Stored dataset items:
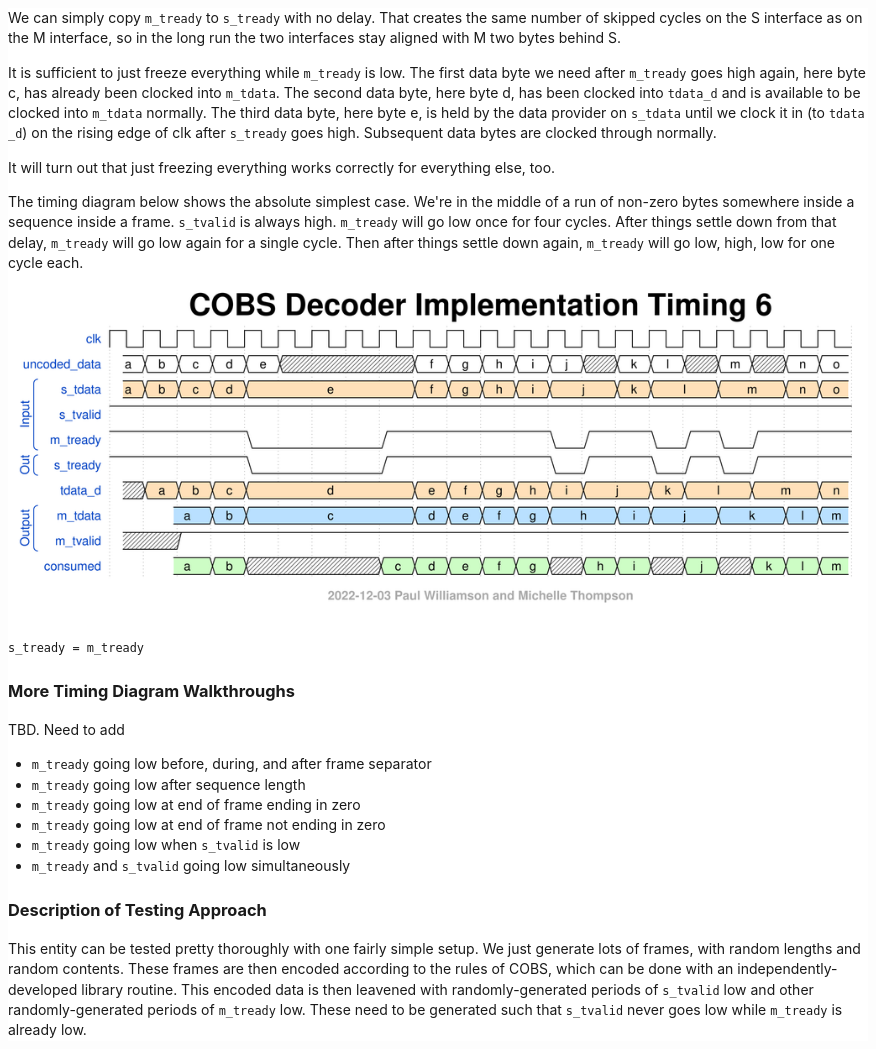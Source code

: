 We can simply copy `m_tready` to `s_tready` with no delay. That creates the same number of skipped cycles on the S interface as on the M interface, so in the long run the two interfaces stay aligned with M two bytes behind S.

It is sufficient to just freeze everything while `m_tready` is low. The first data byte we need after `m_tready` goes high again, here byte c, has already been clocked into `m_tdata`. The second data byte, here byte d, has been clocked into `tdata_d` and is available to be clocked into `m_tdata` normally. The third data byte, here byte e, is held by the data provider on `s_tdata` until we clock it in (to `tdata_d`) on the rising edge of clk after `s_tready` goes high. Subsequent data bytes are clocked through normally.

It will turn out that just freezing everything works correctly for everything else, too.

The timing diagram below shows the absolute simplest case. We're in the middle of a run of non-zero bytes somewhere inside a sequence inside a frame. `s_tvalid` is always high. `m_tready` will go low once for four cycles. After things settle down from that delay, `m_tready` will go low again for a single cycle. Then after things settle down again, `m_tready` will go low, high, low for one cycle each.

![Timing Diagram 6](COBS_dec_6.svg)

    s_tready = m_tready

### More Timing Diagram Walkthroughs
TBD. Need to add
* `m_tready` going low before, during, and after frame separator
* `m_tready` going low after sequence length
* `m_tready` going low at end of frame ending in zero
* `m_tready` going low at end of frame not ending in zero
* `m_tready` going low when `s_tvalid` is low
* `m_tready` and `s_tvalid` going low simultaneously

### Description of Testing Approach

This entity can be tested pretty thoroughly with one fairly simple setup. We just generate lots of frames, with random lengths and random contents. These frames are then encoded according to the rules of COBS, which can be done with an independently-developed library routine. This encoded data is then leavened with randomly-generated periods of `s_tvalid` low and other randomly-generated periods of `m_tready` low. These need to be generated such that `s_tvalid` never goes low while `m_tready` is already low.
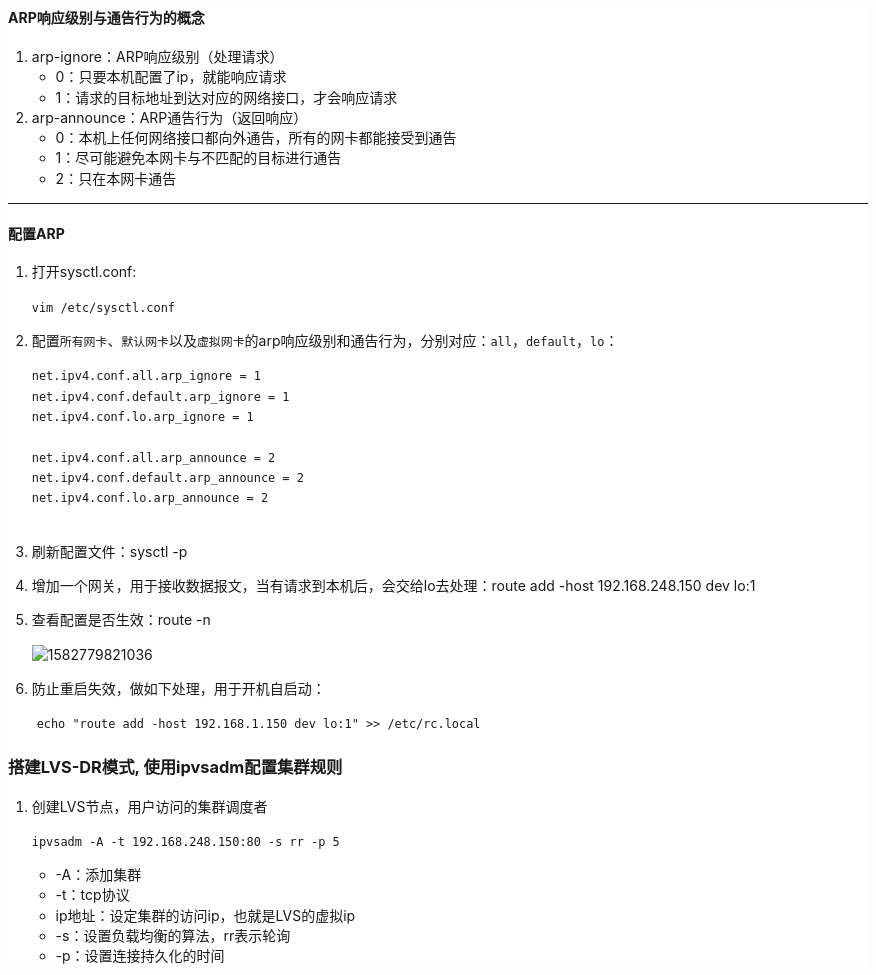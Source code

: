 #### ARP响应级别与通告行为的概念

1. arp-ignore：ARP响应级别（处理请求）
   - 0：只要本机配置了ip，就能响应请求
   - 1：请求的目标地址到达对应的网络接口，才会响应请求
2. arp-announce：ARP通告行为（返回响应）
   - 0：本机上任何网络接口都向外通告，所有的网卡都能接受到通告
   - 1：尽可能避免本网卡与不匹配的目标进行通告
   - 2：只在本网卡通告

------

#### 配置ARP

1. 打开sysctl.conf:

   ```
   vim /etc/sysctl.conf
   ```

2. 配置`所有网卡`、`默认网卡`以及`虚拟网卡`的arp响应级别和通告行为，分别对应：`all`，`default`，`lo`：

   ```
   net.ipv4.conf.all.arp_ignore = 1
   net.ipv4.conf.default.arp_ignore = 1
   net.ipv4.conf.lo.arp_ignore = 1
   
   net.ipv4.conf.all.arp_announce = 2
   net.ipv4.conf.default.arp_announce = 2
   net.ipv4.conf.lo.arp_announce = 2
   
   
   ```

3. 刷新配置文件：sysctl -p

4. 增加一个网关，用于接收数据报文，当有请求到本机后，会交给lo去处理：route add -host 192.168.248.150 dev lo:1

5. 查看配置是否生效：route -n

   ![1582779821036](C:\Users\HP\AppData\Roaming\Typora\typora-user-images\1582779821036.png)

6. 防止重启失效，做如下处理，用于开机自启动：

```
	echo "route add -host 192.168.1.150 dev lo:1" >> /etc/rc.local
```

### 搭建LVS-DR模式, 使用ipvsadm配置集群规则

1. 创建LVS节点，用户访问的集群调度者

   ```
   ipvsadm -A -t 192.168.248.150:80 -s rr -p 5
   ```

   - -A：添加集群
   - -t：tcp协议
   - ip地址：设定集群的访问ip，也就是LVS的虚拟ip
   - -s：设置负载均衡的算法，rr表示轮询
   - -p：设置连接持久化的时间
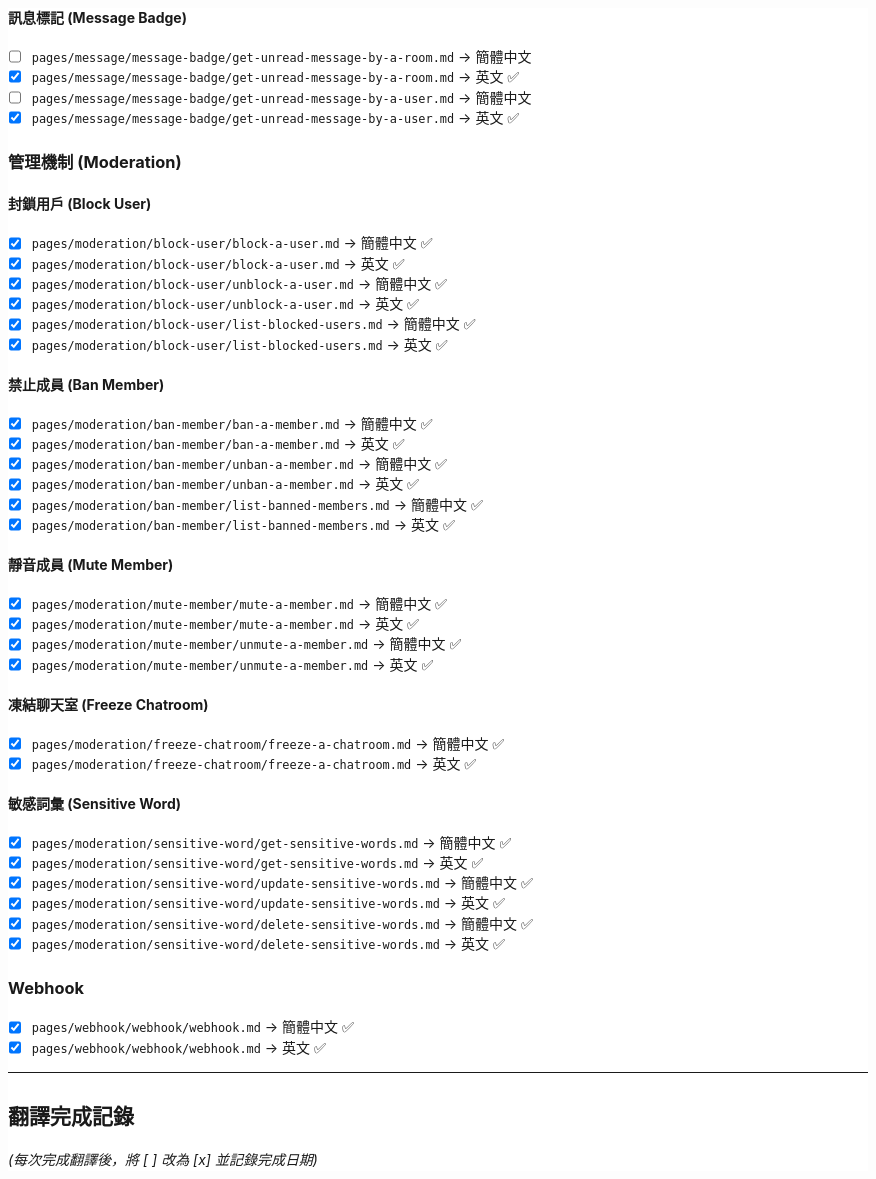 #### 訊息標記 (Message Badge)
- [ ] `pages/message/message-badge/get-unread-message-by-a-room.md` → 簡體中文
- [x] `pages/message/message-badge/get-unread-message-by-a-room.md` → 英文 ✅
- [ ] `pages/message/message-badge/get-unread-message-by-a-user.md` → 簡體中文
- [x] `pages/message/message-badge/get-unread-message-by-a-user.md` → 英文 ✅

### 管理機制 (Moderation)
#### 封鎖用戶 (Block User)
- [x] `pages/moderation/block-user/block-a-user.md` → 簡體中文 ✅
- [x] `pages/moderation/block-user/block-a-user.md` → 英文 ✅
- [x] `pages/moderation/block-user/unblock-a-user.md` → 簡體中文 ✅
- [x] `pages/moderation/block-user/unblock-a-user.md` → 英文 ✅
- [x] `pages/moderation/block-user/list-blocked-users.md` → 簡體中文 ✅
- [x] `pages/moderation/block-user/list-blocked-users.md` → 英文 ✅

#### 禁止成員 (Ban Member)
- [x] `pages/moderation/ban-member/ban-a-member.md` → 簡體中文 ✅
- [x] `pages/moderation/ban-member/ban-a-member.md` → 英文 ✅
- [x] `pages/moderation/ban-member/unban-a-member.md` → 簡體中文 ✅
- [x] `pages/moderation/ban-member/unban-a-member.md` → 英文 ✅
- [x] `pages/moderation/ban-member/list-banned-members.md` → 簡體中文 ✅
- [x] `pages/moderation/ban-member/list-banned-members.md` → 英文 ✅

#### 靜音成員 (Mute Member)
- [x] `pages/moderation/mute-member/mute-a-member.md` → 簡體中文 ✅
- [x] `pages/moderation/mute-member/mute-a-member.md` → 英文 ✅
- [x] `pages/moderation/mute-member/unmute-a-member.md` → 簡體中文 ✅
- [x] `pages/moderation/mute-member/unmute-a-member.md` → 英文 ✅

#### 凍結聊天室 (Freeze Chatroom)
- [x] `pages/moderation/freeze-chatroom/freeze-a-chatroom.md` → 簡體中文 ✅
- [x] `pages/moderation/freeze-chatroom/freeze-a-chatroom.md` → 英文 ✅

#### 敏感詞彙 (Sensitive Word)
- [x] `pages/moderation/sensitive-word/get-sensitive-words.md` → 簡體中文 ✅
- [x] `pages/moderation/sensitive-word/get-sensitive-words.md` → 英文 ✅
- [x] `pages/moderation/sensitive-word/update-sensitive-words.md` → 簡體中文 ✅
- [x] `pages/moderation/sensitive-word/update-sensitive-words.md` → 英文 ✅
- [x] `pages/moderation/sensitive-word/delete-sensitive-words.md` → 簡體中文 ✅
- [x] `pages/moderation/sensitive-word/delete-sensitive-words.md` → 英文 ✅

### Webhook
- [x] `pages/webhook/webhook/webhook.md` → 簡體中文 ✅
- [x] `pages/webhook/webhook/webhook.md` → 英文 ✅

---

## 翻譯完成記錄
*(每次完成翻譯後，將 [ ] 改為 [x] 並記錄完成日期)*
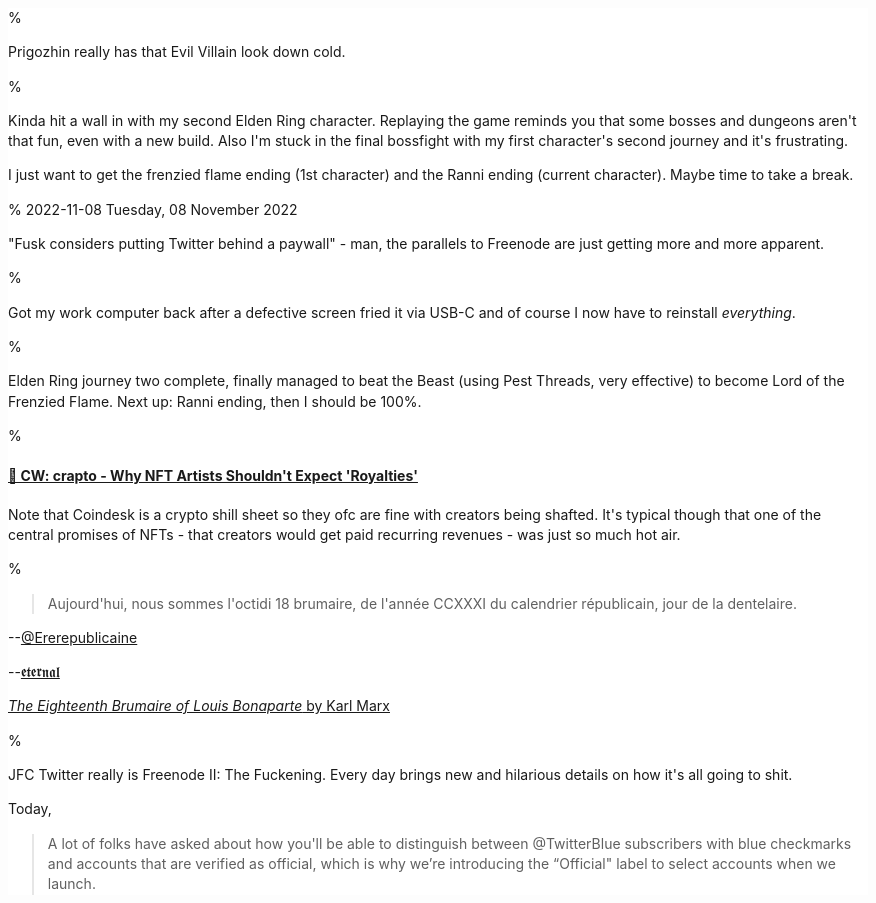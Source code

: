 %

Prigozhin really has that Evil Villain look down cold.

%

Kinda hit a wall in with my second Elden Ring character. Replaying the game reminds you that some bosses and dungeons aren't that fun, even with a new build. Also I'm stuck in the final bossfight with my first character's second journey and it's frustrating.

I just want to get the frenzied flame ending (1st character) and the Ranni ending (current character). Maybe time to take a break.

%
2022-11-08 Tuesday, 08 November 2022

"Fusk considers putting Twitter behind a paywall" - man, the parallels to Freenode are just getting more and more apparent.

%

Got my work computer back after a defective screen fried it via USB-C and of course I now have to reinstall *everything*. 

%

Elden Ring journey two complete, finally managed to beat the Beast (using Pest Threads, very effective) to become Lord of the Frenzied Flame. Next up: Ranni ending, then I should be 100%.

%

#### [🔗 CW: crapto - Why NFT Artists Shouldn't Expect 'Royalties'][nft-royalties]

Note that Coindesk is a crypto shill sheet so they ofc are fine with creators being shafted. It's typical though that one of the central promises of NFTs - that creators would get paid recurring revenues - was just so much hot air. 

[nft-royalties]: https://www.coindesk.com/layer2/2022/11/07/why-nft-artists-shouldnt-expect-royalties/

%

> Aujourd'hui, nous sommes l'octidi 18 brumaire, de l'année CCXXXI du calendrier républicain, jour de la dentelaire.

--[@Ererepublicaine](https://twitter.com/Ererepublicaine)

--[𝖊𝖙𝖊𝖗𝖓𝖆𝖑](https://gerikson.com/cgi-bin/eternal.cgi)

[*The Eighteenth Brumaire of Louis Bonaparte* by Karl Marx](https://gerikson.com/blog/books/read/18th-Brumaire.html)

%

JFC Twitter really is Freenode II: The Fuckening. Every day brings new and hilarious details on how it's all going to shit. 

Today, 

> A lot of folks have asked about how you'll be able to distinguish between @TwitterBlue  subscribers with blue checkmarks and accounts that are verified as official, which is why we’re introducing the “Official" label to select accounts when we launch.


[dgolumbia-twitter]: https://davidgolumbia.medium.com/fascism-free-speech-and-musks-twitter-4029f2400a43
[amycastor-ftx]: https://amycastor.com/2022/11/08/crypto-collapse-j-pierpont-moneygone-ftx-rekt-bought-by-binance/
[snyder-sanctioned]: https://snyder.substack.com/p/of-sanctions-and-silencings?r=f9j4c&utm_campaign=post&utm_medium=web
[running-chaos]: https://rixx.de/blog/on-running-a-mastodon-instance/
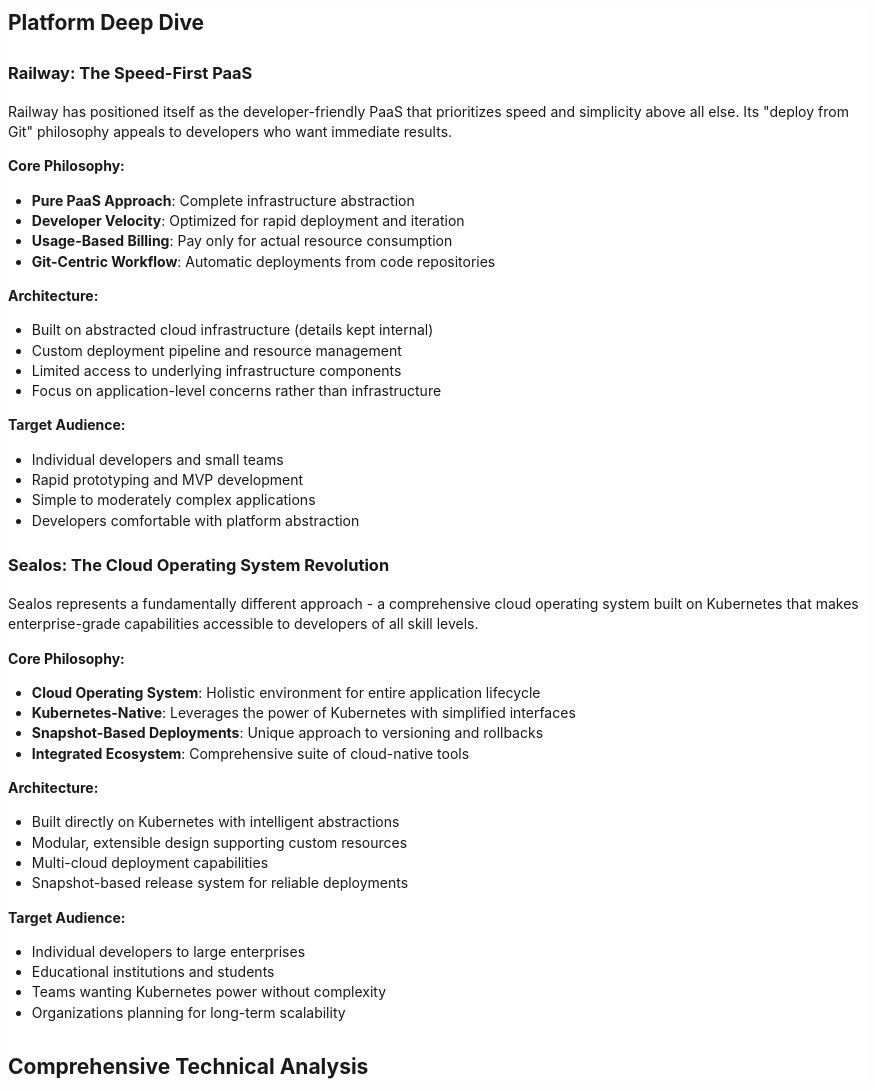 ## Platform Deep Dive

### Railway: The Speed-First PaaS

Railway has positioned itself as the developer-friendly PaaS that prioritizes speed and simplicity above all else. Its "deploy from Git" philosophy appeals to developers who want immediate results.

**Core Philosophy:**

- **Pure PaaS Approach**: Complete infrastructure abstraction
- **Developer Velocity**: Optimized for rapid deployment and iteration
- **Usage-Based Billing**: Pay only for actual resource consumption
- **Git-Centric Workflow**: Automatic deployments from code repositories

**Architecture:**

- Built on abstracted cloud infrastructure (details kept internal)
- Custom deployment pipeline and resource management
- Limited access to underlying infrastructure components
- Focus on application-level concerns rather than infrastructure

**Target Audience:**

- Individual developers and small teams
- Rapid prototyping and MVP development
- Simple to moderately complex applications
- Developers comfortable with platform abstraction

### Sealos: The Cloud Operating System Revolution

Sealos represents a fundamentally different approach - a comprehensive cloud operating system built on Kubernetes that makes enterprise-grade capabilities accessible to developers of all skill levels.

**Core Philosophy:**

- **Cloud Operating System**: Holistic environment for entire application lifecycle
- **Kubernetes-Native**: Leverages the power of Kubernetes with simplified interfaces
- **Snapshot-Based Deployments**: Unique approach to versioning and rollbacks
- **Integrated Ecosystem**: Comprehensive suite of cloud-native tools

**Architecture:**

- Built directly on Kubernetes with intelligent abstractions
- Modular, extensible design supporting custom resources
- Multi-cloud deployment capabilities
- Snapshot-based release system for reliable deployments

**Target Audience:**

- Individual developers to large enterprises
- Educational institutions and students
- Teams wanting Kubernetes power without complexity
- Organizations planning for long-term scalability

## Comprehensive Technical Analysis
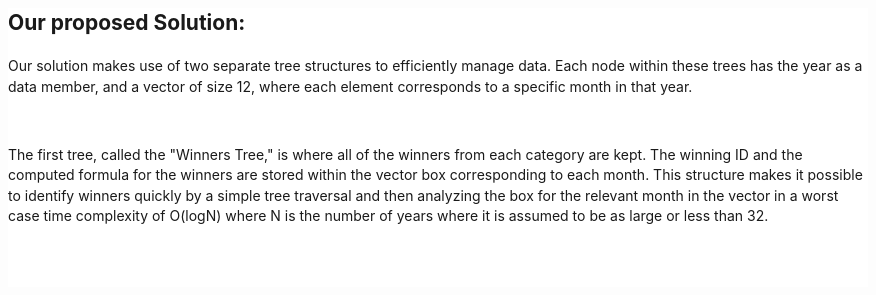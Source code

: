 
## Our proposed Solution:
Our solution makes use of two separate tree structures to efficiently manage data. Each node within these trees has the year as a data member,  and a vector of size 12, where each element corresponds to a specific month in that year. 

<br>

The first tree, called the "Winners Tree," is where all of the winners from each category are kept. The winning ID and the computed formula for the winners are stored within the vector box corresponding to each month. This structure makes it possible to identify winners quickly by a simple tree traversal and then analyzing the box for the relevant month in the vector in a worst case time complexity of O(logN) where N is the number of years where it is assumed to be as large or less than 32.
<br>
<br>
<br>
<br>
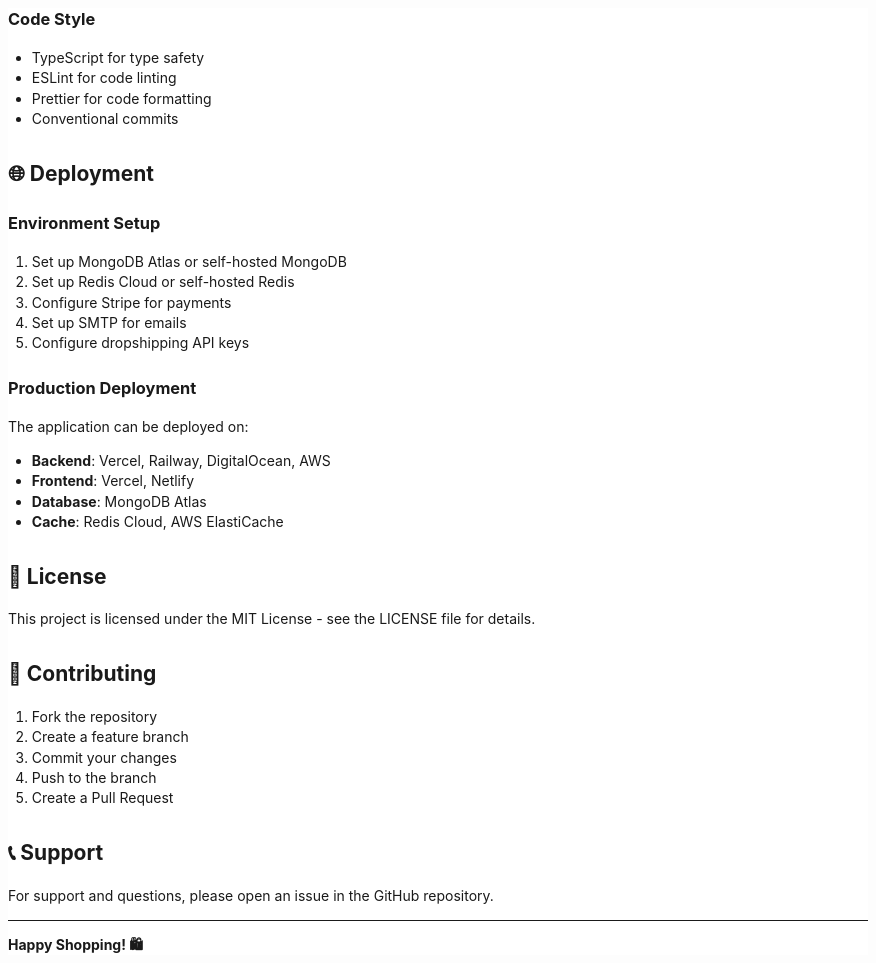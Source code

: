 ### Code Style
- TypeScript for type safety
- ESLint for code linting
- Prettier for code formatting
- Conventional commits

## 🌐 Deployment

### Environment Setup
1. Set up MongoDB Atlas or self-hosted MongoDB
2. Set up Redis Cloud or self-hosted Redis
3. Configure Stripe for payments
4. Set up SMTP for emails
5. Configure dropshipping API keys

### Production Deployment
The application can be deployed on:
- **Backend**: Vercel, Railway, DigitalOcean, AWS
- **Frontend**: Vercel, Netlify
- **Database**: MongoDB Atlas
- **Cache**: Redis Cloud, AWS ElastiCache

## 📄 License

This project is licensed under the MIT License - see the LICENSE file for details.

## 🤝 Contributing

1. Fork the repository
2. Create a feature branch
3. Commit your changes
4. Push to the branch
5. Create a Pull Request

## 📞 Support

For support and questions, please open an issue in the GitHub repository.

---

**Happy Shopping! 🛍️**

Prompt: Which lines of the records contain "Redis"? Show each of them.

Answer for the task:
2. Set up Redis Cloud or self-hosted Redis
- **Cache**: Redis Cloud, AWS ElastiCache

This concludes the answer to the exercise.